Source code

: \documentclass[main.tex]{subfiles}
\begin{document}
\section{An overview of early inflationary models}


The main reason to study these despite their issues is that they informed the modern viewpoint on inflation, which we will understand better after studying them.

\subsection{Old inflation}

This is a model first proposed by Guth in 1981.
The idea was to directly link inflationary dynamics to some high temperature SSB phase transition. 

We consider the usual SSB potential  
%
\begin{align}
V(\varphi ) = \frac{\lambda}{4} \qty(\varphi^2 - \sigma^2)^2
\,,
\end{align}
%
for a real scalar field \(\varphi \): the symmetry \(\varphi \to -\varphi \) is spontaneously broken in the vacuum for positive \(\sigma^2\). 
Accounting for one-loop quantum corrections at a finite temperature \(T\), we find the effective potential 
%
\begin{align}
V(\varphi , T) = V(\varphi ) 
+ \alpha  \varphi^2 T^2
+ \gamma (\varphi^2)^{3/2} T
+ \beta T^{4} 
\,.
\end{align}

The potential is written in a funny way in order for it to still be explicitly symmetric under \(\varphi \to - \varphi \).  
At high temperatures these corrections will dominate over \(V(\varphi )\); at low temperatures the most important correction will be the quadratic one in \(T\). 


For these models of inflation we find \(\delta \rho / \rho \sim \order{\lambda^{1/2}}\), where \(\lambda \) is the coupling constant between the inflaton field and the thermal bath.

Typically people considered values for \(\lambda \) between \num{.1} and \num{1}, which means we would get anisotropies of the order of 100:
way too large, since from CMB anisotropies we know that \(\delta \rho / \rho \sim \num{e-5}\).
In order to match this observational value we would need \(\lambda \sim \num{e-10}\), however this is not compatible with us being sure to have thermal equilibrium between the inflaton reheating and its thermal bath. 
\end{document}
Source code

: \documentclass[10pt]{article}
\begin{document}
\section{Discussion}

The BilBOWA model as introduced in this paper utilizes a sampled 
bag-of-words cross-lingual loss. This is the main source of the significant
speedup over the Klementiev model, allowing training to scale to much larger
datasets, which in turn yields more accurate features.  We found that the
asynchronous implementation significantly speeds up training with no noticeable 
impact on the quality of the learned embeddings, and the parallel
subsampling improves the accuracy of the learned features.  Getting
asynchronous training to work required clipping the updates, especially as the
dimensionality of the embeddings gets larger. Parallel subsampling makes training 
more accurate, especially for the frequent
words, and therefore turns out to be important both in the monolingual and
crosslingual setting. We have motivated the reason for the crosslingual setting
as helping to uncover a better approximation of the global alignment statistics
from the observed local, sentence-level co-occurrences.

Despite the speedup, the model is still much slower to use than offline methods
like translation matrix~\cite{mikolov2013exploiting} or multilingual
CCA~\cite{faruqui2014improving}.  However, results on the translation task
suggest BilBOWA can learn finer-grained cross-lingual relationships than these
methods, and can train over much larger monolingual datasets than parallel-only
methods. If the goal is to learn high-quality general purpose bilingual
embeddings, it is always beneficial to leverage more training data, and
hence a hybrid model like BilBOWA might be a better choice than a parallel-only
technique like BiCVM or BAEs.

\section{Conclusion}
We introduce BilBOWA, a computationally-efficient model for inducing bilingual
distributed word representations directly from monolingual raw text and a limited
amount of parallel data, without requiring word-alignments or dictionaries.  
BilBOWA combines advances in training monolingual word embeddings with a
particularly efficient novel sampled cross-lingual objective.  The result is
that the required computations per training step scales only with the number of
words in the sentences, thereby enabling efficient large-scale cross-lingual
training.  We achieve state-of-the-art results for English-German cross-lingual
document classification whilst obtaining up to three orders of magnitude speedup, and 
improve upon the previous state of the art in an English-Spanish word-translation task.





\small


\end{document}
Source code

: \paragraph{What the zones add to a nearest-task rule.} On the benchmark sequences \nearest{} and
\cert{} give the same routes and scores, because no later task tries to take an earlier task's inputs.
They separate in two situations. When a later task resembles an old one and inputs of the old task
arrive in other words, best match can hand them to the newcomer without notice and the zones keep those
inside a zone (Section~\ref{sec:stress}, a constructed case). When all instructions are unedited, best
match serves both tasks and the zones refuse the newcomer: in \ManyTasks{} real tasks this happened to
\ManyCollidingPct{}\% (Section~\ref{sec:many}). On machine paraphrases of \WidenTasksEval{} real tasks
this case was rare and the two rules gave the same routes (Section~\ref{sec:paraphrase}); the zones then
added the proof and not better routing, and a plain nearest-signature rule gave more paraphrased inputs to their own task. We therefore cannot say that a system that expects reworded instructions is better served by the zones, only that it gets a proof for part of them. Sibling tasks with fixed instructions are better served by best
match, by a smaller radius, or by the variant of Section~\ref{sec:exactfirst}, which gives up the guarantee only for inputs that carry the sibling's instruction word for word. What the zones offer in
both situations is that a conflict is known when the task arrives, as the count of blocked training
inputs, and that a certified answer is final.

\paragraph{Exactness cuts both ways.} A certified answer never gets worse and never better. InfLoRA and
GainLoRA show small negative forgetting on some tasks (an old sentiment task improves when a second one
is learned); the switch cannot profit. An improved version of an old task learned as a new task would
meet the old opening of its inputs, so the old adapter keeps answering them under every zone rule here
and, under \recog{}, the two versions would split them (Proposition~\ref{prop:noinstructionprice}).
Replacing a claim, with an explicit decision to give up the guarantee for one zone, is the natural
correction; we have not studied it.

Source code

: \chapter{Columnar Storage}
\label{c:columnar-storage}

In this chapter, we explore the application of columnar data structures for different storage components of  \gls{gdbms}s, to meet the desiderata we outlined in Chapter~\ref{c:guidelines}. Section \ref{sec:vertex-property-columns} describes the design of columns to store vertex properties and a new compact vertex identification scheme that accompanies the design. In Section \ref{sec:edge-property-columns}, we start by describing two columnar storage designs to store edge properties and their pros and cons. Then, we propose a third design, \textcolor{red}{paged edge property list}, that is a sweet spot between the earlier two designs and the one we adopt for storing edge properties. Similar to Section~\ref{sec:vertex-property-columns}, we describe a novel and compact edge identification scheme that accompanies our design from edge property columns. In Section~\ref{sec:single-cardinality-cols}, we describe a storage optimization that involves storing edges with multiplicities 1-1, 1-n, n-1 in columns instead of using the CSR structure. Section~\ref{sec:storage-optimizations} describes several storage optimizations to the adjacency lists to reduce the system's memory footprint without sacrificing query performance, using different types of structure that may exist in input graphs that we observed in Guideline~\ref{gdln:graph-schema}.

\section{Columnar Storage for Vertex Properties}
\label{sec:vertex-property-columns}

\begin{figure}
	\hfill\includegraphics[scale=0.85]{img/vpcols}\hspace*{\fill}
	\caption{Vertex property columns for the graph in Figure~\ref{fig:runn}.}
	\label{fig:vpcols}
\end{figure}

☆ ☆ ☆ ☆

Return the lines above exactly, keeping every word.

▶ _Solution_
Source code

: \documentclass[main.tex]{subfiles}
\begin{document}
\section{An overview of early inflationary models}


The main reason to study these despite their issues is that they informed the modern viewpoint on inflation, which we will understand better after studying them.

\subsection{Old inflation}

This is a model first proposed by Guth in 1981.
The idea was to directly link inflationary dynamics to some high temperature SSB phase transition. 

We consider the usual SSB potential  
%
\begin{align}
V(\varphi ) = \frac{\lambda}{4} \qty(\varphi^2 - \sigma^2)^2
\,,
\end{align}
%
for a real scalar field \(\varphi \): the symmetry \(\varphi \to -\varphi \) is spontaneously broken in the vacuum for positive \(\sigma^2\). 
Accounting for one-loop quantum corrections at a finite temperature \(T\), we find the effective potential 
%
\begin{align}
V(\varphi , T) = V(\varphi ) 
+ \alpha  \varphi^2 T^2
+ \gamma (\varphi^2)^{3/2} T
+ \beta T^{4} 
\,.
\end{align}

The potential is written in a funny way in order for it to still be explicitly symmetric under \(\varphi \to - \varphi \).  
At high temperatures these corrections will dominate over \(V(\varphi )\); at low temperatures the most important correction will be the quadratic one in \(T\). 


For these models of inflation we find \(\delta \rho / \rho \sim \order{\lambda^{1/2}}\), where \(\lambda \) is the coupling constant between the inflaton field and the thermal bath.

Typically people considered values for \(\lambda \) between \num{.1} and \num{1}, which means we would get anisotropies of the order of 100:
way too large, since from CMB anisotropies we know that \(\delta \rho / \rho \sim \num{e-5}\).
In order to match this observational value we would need \(\lambda \sim \num{e-10}\), however this is not compatible with us being sure to have thermal equilibrium between the inflaton reheating and its thermal bath. 
\end{document}
Source code

: \documentclass[10pt]{article}
\begin{document}
\section{Discussion}

The BilBOWA model as introduced in this paper utilizes a sampled 
bag-of-words cross-lingual loss. This is the main source of the significant
speedup over the Klementiev model, allowing training to scale to much larger
datasets, which in turn yields more accurate features.  We found that the
asynchronous implementation significantly speeds up training with no noticeable 
impact on the quality of the learned embeddings, and the parallel
subsampling improves the accuracy of the learned features.  Getting
asynchronous training to work required clipping the updates, especially as the
dimensionality of the embeddings gets larger. Parallel subsampling makes training 
more accurate, especially for the frequent
words, and therefore turns out to be important both in the monolingual and
crosslingual setting. We have motivated the reason for the crosslingual setting
as helping to uncover a better approximation of the global alignment statistics
from the observed local, sentence-level co-occurrences.

Despite the speedup, the model is still much slower to use than offline methods
like translation matrix~\cite{mikolov2013exploiting} or multilingual
CCA~\cite{faruqui2014improving}.  However, results on the translation task
suggest BilBOWA can learn finer-grained cross-lingual relationships than these
methods, and can train over much larger monolingual datasets than parallel-only
methods. If the goal is to learn high-quality general purpose bilingual
embeddings, it is always beneficial to leverage more training data, and
hence a hybrid model like BilBOWA might be a better choice than a parallel-only
technique like BiCVM or BAEs.

\section{Conclusion}
We introduce BilBOWA, a computationally-efficient model for inducing bilingual
distributed word representations directly from monolingual raw text and a limited
amount of parallel data, without requiring word-alignments or dictionaries.  
BilBOWA combines advances in training monolingual word embeddings with a
particularly efficient novel sampled cross-lingual objective.  The result is
that the required computations per training step scales only with the number of
words in the sentences, thereby enabling efficient large-scale cross-lingual
training.  We achieve state-of-the-art results for English-German cross-lingual
document classification whilst obtaining up to three orders of magnitude speedup, and 
improve upon the previous state of the art in an English-Spanish word-translation task.





\small


\end{document}
Source code

: \paragraph{What the zones add to a nearest-task rule.} On the benchmark sequences \nearest{} and
\cert{} give the same routes and scores, because no later task tries to take an earlier task's inputs.
They separate in two situations. When a later task resembles an old one and inputs of the old task
arrive in other words, best match can hand them to the newcomer without notice and the zones keep those
inside a zone (Section~\ref{sec:stress}, a constructed case). When all instructions are unedited, best
match serves both tasks and the zones refuse the newcomer: in \ManyTasks{} real tasks this happened to
\ManyCollidingPct{}\% (Section~\ref{sec:many}). On machine paraphrases of \WidenTasksEval{} real tasks
this case was rare and the two rules gave the same routes (Section~\ref{sec:paraphrase}); the zones then
added the proof and not better routing, and a plain nearest-signature rule gave more paraphrased inputs to their own task. We therefore cannot say that a system that expects reworded instructions is better served by the zones, only that it gets a proof for part of them. Sibling tasks with fixed instructions are better served by best
match, by a smaller radius, or by the variant of Section~\ref{sec:exactfirst}, which gives up the guarantee only for inputs that carry the sibling's instruction word for word. What the zones offer in
both situations is that a conflict is known when the task arrives, as the count of blocked training
inputs, and that a certified answer is final.

\paragraph{Exactness cuts both ways.} A certified answer never gets worse and never better. InfLoRA and
GainLoRA show small negative forgetting on some tasks (an old sentiment task improves when a second one
is learned); the switch cannot profit. An improved version of an old task learned as a new task would
meet the old opening of its inputs, so the old adapter keeps answering them under every zone rule here
and, under \recog{}, the two versions would split them (Proposition~\ref{prop:noinstructionprice}).
Replacing a claim, with an explicit decision to give up the guarantee for one zone, is the natural
correction; we have not studied it.

Source code

: \chapter{Columnar Storage}
\label{c:columnar-storage}

In this chapter, we explore the application of columnar data structures for different storage components of  \gls{gdbms}s, to meet the desiderata we outlined in Chapter~\ref{c:guidelines}. Section \ref{sec:vertex-property-columns} describes the design of columns to store vertex properties and a new compact vertex identification scheme that accompanies the design. In Section \ref{sec:edge-property-columns}, we start by describing two columnar storage designs to store edge properties and their pros and cons. Then, we propose a third design, \textcolor{red}{paged edge property list}, that is a sweet spot between the earlier two designs and the one we adopt for storing edge properties. Similar to Section~\ref{sec:vertex-property-columns}, we describe a novel and compact edge identification scheme that accompanies our design from edge property columns. In Section~\ref{sec:single-cardinality-cols}, we describe a storage optimization that involves storing edges with multiplicities 1-1, 1-n, n-1 in columns instead of using the CSR structure. Section~\ref{sec:storage-optimizations} describes several storage optimizations to the adjacency lists to reduce the system's memory footprint without sacrificing query performance, using different types of structure that may exist in input graphs that we observed in Guideline~\ref{gdln:graph-schema}.

\section{Columnar Storage for Vertex Properties}
\label{sec:vertex-property-columns}

\begin{figure}
	\hfill\includegraphics[scale=0.85]{img/vpcols}\hspace*{\fill}
	\caption{Vertex property columns for the graph in Figure~\ref{fig:runn}.}
	\label{fig:vpcols}
\end{figure}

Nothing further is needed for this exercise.